Collected data:

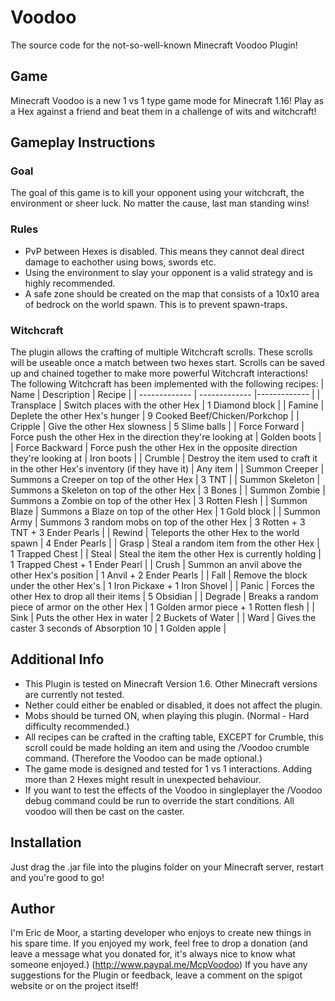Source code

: # Voodoo
The source code for the not-so-well-known Minecraft Voodoo Plugin!
## Game
Minecraft Voodoo is a new 1 vs 1 type game mode for Minecraft 1.16!
Play as a Hex against a friend and beat them in a challenge of wits and witchcraft!
## Gameplay Instructions
### Goal
The goal of this game is to kill your opponent using your witchcraft, the environment or sheer luck.
No matter the cause, last man standing wins!
### Rules
- PvP between Hexes is disabled. This means they cannot deal direct damage to eachother using bows, swords etc.
- Using the environment to slay your opponent is a valid strategy and is highly recommended.
- A safe zone should be created on the map that consists of a 10x10 area of bedrock on the world spawn. This is to prevent spawn-traps.
### Witchcraft
The plugin allows the crafting of multiple Witchcraft scrolls. These scrolls will be useable once a match between two hexes start.
Scrolls can be saved up and chained together to make more powerful Witchcraft interactions!
The following Witchcraft has been implemented with the following recipes:
| Name  | Description | Recipe |
| ------------- | ------------- |------------- |
| Transplace  | Switch places with the other Hex  | 1 Diamond block |
| Famine  | Deplete the other Hex's hunger  | 9 Cooked Beef/Chicken/Porkchop |
| Cripple  | Give the other Hex slowness  | 5 Slime balls |
| Force Forward  | Force push the other Hex in the direction they're looking at  | Golden boots |
| Force Backward  | Force push the other Hex in the opposite direction they're looking at  | Iron boots |
| Crumble  | Destroy the item used to craft it in the other Hex's inventory (if they have it)  | Any item |
| Summon Creeper  | Summons a Creeper on top of the other Hex  | 3 TNT |
| Summon Skeleton  | Summons a Skeleton on top of the other Hex  | 3 Bones |
| Summon Zombie  | Summons a Zombie on top of the other Hex  | 3 Rotten Flesh |
| Summon Blaze  | Summons a Blaze on top of the other Hex  | 1 Gold block |
| Summon Army  | Summons 3 random mobs on top of the other Hex  | 3 Rotten + 3 TNT + 3 Ender Pearls |
| Rewind  | Teleports the other Hex to the world spawn | 4 Ender Pearls |
| Grasp  | Steal a random item from the other Hex  | 1 Trapped Chest |
| Steal  | Steal the item the other Hex is currently holding  | 1 Trapped Chest + 1 Ender Pearl |
| Crush  | Summon an anvil above the other Hex's position  | 1 Anvil + 2 Ender Pearls |
| Fall  | Remove the block under the other Hex's  | 1 Iron Pickaxe + 1 Iron Shovel |
| Panic  | Forces the other Hex to drop all their items  | 5 Obsidian |
| Degrade  | Breaks a random piece of armor on the other Hex  | 1 Golden armor piece + 1 Rotten flesh |
| Sink  | Puts the other Hex in water  | 2 Buckets of Water |
| Ward  | Gives the caster 3 seconds of Absorption 10  | 1 Golden apple |

## Additional Info
- This Plugin is tested on Minecraft Version 1.6. Other Minecraft versions are currently not tested.
- Nether could either be enabled or disabled, it does not affect the plugin.
- Mobs should be turned ON, when playing this plugin. (Normal - Hard difficulty recommended.)
- All recipes can be crafted in the crafting table, EXCEPT for Crumble, this scroll could be made holding an item and using the /Voodoo crumble command. (Therefore the Voodoo can be made optional.)
- The game mode is designed and tested for 1 vs 1 interactions. Adding more than 2 Hexes might result in unexpected behaviour.
- If you want to test the effects of the Voodoo in singleplayer the /Voodoo debug command could be run to override the start conditions. All voodoo will  then be cast on the caster.

## Installation
Just drag the .jar file into the plugins folder on your Minecraft server, restart and you're good to go!

## Author
I'm Eric de Moor, a starting developer who enjoys to create new things in his spare time. If you enjoyed my work, feel free to drop a donation (and leave a message what you donated for, it's always nice to know what someone enjoyed.) (http://www.paypal.me/McpVoodoo)
If you have any suggestions for the Plugin or feedback, leave a comment on the spigot website or on the project itself!
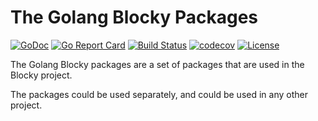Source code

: # The Golang Blocky Packages 

[![GoDoc](https://godoc.org/github.com/blockysource/blocky?status.svg)](https://godoc.org/github.com/blockysource/blocky)
[![Go Report Card](https://goreportcard.com/badge/github.com/blockysource/blocky)](https://goreportcard.com/report/github.com/blockysource/blocky)
[![Build Status](https://travis-ci.org/blockysource/blocky.svg?branch=master)](https://travis-ci.org/blockysource/blocky)
[![codecov](https://codecov.io/gh/blockysource/blocky/branch/master/graph/badge.svg)](https://codecov.io/gh/blockysource/blocky)
[![License](https://img.shields.io/badge/License-Apache_2.0-blue.svg)](https://opensource.org/licenses/Apache-2.0)


The Golang Blocky packages are a set of packages that are used in the Blocky project.

The packages could be used separately, and could be used in any other project.

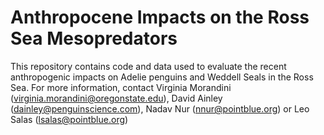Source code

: # Anthropocene Impacts on the Ross Sea Mesopredators
This repository contains code and data used to evaluate the recent anthropogenic impacts on Adelie penguins and Weddell Seals in the Ross Sea.
For more information, contact Virginia Morandini (virginia.morandini@oregonstate.edu), David Ainley (dainley@penguinscience.com), Nadav Nur (nnur@pointblue.org) or Leo Salas (lsalas@pointblue.org)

* [TASK REQUIREMENTS]: Transcribe exactly, please, the lines between the start of the records above and the line holding "Trapped Chest |", counting both of those lines and omitting pictures.

* [REPLY TO THE EXERCISE]:
Source code

: # Voodoo
The source code for the not-so-well-known Minecraft Voodoo Plugin!
## Game
Minecraft Voodoo is a new 1 vs 1 type game mode for Minecraft 1.16!
Play as a Hex against a friend and beat them in a challenge of wits and witchcraft!
## Gameplay Instructions
### Goal
The goal of this game is to kill your opponent using your witchcraft, the environment or sheer luck.
No matter the cause, last man standing wins!
### Rules
- PvP between Hexes is disabled. This means they cannot deal direct damage to eachother using bows, swords etc.
- Using the environment to slay your opponent is a valid strategy and is highly recommended.
- A safe zone should be created on the map that consists of a 10x10 area of bedrock on the world spawn. This is to prevent spawn-traps.
### Witchcraft
The plugin allows the crafting of multiple Witchcraft scrolls. These scrolls will be useable once a match between two hexes start.
Scrolls can be saved up and chained together to make more powerful Witchcraft interactions!
The following Witchcraft has been implemented with the following recipes:
| Name  | Description | Recipe |
| ------------- | ------------- |------------- |
| Transplace  | Switch places with the other Hex  | 1 Diamond block |
| Famine  | Deplete the other Hex's hunger  | 9 Cooked Beef/Chicken/Porkchop |
| Cripple  | Give the other Hex slowness  | 5 Slime balls |
| Force Forward  | Force push the other Hex in the direction they're looking at  | Golden boots |
| Force Backward  | Force push the other Hex in the opposite direction they're looking at  | Iron boots |
| Crumble  | Destroy the item used to craft it in the other Hex's inventory (if they have it)  | Any item |
| Summon Creeper  | Summons a Creeper on top of the other Hex  | 3 TNT |
| Summon Skeleton  | Summons a Skeleton on top of the other Hex  | 3 Bones |
| Summon Zombie  | Summons a Zombie on top of the other Hex  | 3 Rotten Flesh |
| Summon Blaze  | Summons a Blaze on top of the other Hex  | 1 Gold block |
| Summon Army  | Summons 3 random mobs on top of the other Hex  | 3 Rotten + 3 TNT + 3 Ender Pearls |
| Rewind  | Teleports the other Hex to the world spawn | 4 Ender Pearls |
| Grasp  | Steal a random item from the other Hex  | 1 Trapped Chest |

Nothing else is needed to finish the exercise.